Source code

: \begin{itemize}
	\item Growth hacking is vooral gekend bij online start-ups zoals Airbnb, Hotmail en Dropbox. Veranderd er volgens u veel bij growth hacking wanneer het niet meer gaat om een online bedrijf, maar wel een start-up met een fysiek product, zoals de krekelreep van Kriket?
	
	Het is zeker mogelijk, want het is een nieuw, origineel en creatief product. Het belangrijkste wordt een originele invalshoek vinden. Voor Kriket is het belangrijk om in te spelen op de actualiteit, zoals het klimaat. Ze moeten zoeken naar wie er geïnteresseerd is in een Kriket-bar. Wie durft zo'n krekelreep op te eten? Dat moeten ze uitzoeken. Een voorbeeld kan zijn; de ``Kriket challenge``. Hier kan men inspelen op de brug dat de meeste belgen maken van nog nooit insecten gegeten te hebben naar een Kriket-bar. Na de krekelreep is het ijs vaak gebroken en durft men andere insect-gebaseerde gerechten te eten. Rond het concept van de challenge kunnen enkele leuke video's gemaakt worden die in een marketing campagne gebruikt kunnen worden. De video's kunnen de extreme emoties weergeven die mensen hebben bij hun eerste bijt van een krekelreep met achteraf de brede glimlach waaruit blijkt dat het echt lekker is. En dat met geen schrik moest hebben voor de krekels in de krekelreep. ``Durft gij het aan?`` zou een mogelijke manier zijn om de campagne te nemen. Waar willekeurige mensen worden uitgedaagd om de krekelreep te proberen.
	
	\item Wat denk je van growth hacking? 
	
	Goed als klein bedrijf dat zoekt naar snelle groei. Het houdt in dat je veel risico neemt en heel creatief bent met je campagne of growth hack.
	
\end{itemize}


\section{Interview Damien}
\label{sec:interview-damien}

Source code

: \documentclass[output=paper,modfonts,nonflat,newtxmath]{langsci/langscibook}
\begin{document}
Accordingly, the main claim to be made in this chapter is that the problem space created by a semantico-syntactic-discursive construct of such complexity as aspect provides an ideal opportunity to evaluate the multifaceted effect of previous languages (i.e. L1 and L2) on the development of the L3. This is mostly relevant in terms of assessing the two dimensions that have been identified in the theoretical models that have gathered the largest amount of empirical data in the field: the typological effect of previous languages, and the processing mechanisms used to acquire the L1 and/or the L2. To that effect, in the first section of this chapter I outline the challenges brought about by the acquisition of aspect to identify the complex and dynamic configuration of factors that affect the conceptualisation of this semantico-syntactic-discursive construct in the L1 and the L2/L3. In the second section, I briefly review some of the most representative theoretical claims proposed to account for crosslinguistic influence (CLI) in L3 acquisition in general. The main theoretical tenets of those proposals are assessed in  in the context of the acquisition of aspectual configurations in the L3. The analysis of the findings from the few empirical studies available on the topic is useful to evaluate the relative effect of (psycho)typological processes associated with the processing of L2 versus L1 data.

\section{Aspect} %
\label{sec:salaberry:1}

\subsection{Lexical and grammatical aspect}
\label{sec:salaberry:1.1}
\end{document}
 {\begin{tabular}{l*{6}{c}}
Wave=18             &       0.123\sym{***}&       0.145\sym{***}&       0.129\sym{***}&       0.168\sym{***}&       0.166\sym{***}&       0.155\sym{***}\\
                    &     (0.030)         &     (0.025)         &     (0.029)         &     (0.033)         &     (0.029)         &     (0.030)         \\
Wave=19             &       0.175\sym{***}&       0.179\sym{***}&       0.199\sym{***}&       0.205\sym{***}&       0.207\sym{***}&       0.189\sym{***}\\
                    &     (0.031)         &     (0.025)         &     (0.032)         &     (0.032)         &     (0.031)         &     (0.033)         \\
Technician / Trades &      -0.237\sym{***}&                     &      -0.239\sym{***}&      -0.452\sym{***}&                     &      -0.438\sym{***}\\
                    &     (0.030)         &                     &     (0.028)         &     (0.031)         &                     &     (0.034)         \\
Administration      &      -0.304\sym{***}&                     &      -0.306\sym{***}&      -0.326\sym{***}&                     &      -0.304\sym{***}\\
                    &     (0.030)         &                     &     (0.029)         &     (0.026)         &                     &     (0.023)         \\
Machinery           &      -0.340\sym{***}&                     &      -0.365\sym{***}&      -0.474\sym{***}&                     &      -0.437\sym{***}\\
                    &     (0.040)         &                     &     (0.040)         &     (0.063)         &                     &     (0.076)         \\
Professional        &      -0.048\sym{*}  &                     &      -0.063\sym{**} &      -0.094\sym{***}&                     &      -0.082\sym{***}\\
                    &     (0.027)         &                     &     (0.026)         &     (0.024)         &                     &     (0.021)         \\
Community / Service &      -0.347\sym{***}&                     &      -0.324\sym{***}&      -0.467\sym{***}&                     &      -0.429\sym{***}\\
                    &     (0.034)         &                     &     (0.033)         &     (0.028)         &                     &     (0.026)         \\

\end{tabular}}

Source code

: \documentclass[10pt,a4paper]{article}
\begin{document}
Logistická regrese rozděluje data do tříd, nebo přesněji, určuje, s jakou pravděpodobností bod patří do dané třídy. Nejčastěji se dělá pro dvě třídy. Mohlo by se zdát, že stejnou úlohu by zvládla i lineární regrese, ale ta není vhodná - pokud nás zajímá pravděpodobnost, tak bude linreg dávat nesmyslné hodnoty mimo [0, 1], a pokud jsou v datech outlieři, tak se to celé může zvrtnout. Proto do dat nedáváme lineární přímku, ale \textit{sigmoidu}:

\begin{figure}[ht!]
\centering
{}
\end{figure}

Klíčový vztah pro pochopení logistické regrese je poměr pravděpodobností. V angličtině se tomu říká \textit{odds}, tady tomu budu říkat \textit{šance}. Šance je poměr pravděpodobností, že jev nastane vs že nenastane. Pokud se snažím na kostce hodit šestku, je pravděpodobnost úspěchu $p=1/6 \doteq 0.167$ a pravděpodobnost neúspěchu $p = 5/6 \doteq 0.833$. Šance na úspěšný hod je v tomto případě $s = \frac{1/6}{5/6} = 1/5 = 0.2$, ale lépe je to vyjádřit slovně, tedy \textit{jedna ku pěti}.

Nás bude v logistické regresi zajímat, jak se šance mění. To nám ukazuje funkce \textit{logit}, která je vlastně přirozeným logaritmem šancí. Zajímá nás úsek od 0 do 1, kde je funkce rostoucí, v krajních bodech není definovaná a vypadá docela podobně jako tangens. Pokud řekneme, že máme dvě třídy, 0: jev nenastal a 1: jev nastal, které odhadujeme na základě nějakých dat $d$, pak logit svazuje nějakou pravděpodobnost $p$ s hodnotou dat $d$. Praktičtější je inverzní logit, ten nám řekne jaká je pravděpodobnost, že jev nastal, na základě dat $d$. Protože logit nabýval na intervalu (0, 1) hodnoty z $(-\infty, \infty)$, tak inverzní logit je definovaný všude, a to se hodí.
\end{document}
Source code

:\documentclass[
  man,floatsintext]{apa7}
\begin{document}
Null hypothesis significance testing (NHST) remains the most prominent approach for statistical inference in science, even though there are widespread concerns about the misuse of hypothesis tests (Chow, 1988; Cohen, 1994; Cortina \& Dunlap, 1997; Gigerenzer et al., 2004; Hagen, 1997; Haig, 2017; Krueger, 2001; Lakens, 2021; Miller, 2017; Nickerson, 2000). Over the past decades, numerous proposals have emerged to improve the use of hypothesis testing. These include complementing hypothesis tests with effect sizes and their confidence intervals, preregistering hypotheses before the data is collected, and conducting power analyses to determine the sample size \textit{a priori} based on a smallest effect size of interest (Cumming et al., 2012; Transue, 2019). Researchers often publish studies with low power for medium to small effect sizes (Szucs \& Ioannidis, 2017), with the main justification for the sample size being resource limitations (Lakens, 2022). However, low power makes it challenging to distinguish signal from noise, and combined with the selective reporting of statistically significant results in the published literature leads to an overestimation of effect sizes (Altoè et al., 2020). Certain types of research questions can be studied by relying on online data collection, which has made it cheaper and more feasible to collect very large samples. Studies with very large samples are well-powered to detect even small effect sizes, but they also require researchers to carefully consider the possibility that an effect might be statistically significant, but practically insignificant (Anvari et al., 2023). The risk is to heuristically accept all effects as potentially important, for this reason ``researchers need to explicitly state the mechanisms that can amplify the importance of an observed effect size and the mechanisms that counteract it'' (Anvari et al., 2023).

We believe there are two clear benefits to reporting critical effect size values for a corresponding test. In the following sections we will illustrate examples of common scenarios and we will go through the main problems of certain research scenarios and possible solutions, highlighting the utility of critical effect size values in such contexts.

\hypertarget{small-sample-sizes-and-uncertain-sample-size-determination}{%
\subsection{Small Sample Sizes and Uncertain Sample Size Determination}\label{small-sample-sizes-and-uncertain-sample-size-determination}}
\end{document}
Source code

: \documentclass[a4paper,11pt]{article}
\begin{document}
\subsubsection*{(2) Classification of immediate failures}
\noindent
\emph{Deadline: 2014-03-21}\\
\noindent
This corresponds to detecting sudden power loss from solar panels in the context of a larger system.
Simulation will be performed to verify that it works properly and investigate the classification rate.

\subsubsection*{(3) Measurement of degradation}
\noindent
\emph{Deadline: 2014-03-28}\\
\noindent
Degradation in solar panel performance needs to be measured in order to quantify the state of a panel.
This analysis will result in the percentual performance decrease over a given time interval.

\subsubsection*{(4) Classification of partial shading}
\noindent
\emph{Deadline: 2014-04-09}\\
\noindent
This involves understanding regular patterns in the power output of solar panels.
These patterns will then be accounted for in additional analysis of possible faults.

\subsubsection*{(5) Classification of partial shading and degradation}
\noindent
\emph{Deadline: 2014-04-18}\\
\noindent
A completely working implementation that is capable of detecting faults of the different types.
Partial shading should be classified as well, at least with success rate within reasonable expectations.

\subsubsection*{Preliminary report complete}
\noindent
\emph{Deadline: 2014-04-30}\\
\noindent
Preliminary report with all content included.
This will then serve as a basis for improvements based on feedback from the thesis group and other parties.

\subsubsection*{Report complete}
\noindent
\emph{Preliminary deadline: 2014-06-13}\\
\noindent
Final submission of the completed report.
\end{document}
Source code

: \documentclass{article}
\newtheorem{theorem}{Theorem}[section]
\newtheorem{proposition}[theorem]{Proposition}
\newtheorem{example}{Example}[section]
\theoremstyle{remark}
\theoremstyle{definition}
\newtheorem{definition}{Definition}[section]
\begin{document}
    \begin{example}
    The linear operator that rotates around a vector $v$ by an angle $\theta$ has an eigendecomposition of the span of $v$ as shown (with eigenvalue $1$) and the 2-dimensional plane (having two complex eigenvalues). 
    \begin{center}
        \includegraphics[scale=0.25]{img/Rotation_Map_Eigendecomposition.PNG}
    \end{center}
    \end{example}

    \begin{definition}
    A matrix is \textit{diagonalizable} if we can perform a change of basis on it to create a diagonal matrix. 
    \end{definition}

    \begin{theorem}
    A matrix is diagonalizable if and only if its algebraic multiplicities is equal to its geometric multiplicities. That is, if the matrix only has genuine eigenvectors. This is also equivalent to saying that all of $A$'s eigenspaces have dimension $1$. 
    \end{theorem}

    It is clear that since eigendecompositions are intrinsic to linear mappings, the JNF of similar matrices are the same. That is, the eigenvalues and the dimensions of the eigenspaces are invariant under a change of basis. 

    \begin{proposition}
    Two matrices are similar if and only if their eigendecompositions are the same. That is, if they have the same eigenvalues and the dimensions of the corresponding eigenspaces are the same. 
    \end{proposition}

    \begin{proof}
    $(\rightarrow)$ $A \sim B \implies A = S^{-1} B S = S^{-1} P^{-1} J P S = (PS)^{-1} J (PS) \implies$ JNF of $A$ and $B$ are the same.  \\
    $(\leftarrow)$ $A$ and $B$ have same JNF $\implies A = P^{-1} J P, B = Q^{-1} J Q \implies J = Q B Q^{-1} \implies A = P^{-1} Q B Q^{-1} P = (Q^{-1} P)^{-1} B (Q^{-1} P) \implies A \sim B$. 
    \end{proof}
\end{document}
----------------
### Task requirements:
Scan the records for the word "documentclass" and copy every line where it is found.

### Exercise solution:
: \documentclass[output=paper,modfonts,nonflat,newtxmath]{langsci/langscibook}
: \documentclass[10pt,a4paper]{article}
:\documentclass[
: \documentclass[a4paper,11pt]{article}
: \documentclass{article}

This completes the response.